• **Exercise requirements**: The response must consist of all the records, retyped exactly.

• **Extracted records**:

....

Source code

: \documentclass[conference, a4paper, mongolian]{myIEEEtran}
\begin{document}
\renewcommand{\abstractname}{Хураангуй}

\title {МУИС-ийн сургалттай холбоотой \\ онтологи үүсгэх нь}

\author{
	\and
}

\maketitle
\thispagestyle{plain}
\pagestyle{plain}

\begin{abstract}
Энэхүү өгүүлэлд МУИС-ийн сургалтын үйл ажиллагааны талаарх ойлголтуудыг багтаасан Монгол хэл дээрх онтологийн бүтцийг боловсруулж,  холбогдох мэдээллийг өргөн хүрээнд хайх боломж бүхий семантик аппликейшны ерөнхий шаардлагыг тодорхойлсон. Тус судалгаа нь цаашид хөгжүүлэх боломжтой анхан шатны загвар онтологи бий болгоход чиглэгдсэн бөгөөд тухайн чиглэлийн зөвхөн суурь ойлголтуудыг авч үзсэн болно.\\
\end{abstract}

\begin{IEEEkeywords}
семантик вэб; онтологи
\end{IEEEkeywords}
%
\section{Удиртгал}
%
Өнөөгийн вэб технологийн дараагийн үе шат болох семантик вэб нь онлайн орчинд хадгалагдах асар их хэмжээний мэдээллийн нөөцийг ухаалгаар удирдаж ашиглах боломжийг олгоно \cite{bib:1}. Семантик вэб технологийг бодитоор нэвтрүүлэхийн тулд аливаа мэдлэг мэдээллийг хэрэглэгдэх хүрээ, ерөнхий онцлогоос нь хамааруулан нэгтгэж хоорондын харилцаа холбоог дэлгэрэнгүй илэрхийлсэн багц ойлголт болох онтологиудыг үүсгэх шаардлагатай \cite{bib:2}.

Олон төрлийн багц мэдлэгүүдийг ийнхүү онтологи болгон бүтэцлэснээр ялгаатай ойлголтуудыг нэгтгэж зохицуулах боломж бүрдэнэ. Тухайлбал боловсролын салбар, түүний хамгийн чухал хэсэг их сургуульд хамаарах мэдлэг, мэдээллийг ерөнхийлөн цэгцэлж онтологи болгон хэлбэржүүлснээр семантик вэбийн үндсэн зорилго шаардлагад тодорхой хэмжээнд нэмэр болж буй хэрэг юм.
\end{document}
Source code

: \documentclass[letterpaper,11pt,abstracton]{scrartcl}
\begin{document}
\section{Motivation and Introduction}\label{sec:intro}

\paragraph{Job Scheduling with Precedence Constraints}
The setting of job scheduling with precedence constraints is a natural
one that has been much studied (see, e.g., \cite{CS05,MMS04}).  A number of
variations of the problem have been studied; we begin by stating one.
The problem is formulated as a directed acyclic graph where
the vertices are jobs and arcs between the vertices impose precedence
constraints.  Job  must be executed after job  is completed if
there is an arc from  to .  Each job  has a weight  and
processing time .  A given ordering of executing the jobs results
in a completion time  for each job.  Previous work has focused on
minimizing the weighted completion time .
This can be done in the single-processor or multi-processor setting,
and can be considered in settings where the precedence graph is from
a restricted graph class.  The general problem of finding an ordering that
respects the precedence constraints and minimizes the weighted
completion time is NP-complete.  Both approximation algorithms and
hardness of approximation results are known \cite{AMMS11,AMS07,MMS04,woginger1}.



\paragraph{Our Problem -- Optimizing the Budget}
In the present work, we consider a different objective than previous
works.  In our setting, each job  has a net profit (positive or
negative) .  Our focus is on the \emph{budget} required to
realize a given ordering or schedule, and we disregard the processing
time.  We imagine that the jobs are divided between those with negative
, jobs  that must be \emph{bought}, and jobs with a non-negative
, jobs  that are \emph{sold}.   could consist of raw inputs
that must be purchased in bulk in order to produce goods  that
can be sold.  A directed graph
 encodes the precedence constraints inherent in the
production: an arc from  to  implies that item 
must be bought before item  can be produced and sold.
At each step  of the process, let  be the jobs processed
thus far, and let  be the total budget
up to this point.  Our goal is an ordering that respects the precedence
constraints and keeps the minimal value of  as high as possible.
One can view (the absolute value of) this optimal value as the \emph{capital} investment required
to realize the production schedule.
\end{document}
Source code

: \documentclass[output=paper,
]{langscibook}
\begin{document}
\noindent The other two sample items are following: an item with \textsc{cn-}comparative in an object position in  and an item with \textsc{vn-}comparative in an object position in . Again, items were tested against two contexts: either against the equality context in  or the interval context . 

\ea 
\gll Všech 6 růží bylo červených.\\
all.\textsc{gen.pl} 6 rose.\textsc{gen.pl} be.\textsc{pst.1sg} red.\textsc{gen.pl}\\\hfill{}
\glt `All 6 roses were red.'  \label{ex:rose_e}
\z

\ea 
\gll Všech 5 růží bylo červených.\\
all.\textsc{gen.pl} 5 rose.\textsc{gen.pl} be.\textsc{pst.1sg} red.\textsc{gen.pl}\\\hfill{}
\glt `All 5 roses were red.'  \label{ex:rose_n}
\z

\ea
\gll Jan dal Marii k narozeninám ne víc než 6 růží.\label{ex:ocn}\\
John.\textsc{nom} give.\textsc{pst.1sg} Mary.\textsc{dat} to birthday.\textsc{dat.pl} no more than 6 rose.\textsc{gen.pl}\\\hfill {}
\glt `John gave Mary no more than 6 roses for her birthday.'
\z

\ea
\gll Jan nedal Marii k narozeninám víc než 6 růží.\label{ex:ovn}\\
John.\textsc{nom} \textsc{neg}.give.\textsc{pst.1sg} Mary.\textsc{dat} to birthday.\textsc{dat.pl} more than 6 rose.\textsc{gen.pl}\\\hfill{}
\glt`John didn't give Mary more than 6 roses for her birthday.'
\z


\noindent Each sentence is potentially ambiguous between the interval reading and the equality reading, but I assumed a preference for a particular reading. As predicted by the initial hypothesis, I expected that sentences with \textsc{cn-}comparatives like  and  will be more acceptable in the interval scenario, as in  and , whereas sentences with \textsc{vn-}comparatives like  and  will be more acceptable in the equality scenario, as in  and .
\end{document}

....

• **Expected answer**:
Source code

: \documentclass[conference, a4paper, mongolian]{myIEEEtran}
\begin{document}
\renewcommand{\abstractname}{Хураангуй}

\title {МУИС-ийн сургалттай холбоотой \\ онтологи үүсгэх нь}

\author{
	\and
}

\maketitle
\thispagestyle{plain}
\pagestyle{plain}

\begin{abstract}
Энэхүү өгүүлэлд МУИС-ийн сургалтын үйл ажиллагааны талаарх ойлголтуудыг багтаасан Монгол хэл дээрх онтологийн бүтцийг боловсруулж,  холбогдох мэдээллийг өргөн хүрээнд хайх боломж бүхий семантик аппликейшны ерөнхий шаардлагыг тодорхойлсон. Тус судалгаа нь цаашид хөгжүүлэх боломжтой анхан шатны загвар онтологи бий болгоход чиглэгдсэн бөгөөд тухайн чиглэлийн зөвхөн суурь ойлголтуудыг авч үзсэн болно.\\
\end{abstract}

\begin{IEEEkeywords}
семантик вэб; онтологи
\end{IEEEkeywords}
%
\section{Удиртгал}
%
Өнөөгийн вэб технологийн дараагийн үе шат болох семантик вэб нь онлайн орчинд хадгалагдах асар их хэмжээний мэдээллийн нөөцийг ухаалгаар удирдаж ашиглах боломжийг олгоно \cite{bib:1}. Семантик вэб технологийг бодитоор нэвтрүүлэхийн тулд аливаа мэдлэг мэдээллийг хэрэглэгдэх хүрээ, ерөнхий онцлогоос нь хамааруулан нэгтгэж хоорондын харилцаа холбоог дэлгэрэнгүй илэрхийлсэн багц ойлголт болох онтологиудыг үүсгэх шаардлагатай \cite{bib:2}.

Олон төрлийн багц мэдлэгүүдийг ийнхүү онтологи болгон бүтэцлэснээр ялгаатай ойлголтуудыг нэгтгэж зохицуулах боломж бүрдэнэ. Тухайлбал боловсролын салбар, түүний хамгийн чухал хэсэг их сургуульд хамаарах мэдлэг, мэдээллийг ерөнхийлөн цэгцэлж онтологи болгон хэлбэржүүлснээр семантик вэбийн үндсэн зорилго шаардлагад тодорхой хэмжээнд нэмэр болж буй хэрэг юм.
\end{document}
Source code

: \documentclass[letterpaper,11pt,abstracton]{scrartcl}
\begin{document}
\section{Motivation and Introduction}\label{sec:intro}

\paragraph{Job Scheduling with Precedence Constraints}
The setting of job scheduling with precedence constraints is a natural
one that has been much studied (see, e.g., \cite{CS05,MMS04}).  A number of
variations of the problem have been studied; we begin by stating one.
The problem is formulated as a directed acyclic graph where
the vertices are jobs and arcs between the vertices impose precedence
constraints.  Job  must be executed after job  is completed if
there is an arc from  to .  Each job  has a weight  and
processing time .  A given ordering of executing the jobs results
in a completion time  for each job.  Previous work has focused on
minimizing the weighted completion time .
This can be done in the single-processor or multi-processor setting,
and can be considered in settings where the precedence graph is from
a restricted graph class.  The general problem of finding an ordering that
respects the precedence constraints and minimizes the weighted
completion time is NP-complete.  Both approximation algorithms and
hardness of approximation results are known \cite{AMMS11,AMS07,MMS04,woginger1}.



\paragraph{Our Problem -- Optimizing the Budget}
In the present work, we consider a different objective than previous
works.  In our setting, each job  has a net profit (positive or
negative) .  Our focus is on the \emph{budget} required to
realize a given ordering or schedule, and we disregard the processing
time.  We imagine that the jobs are divided between those with negative
, jobs  that must be \emph{bought}, and jobs with a non-negative
, jobs  that are \emph{sold}.   could consist of raw inputs
that must be purchased in bulk in order to produce goods  that
can be sold.  A directed graph
 encodes the precedence constraints inherent in the
production: an arc from  to  implies that item 
must be bought before item  can be produced and sold.
At each step  of the process, let  be the jobs processed
thus far, and let  be the total budget
up to this point.  Our goal is an ordering that respects the precedence
constraints and keeps the minimal value of  as high as possible.
One can view (the absolute value of) this optimal value as the \emph{capital} investment required
to realize the production schedule.
\end{document}
Source code

: \documentclass[output=paper,
]{langscibook}
\begin{document}
\noindent The other two sample items are following: an item with \textsc{cn-}comparative in an object position in  and an item with \textsc{vn-}comparative in an object position in . Again, items were tested against two contexts: either against the equality context in  or the interval context . 

\ea 
\gll Všech 6 růží bylo červených.\\
all.\textsc{gen.pl} 6 rose.\textsc{gen.pl} be.\textsc{pst.1sg} red.\textsc{gen.pl}\\\hfill{}
\glt `All 6 roses were red.'  \label{ex:rose_e}
\z

\ea 
\gll Všech 5 růží bylo červených.\\
all.\textsc{gen.pl} 5 rose.\textsc{gen.pl} be.\textsc{pst.1sg} red.\textsc{gen.pl}\\\hfill{}
\glt `All 5 roses were red.'  \label{ex:rose_n}
\z

\ea
\gll Jan dal Marii k narozeninám ne víc než 6 růží.\label{ex:ocn}\\
John.\textsc{nom} give.\textsc{pst.1sg} Mary.\textsc{dat} to birthday.\textsc{dat.pl} no more than 6 rose.\textsc{gen.pl}\\\hfill {}
\glt `John gave Mary no more than 6 roses for her birthday.'
\z

\ea
\gll Jan nedal Marii k narozeninám víc než 6 růží.\label{ex:ovn}\\
John.\textsc{nom} \textsc{neg}.give.\textsc{pst.1sg} Mary.\textsc{dat} to birthday.\textsc{dat.pl} more than 6 rose.\textsc{gen.pl}\\\hfill{}
\glt`John didn't give Mary more than 6 roses for her birthday.'
\z


\noindent Each sentence is potentially ambiguous between the interval reading and the equality reading, but I assumed a preference for a particular reading. As predicted by the initial hypothesis, I expected that sentences with \textsc{cn-}comparatives like  and  will be more acceptable in the interval scenario, as in  and , whereas sentences with \textsc{vn-}comparatives like  and  will be more acceptable in the equality scenario, as in  and .
\end{document}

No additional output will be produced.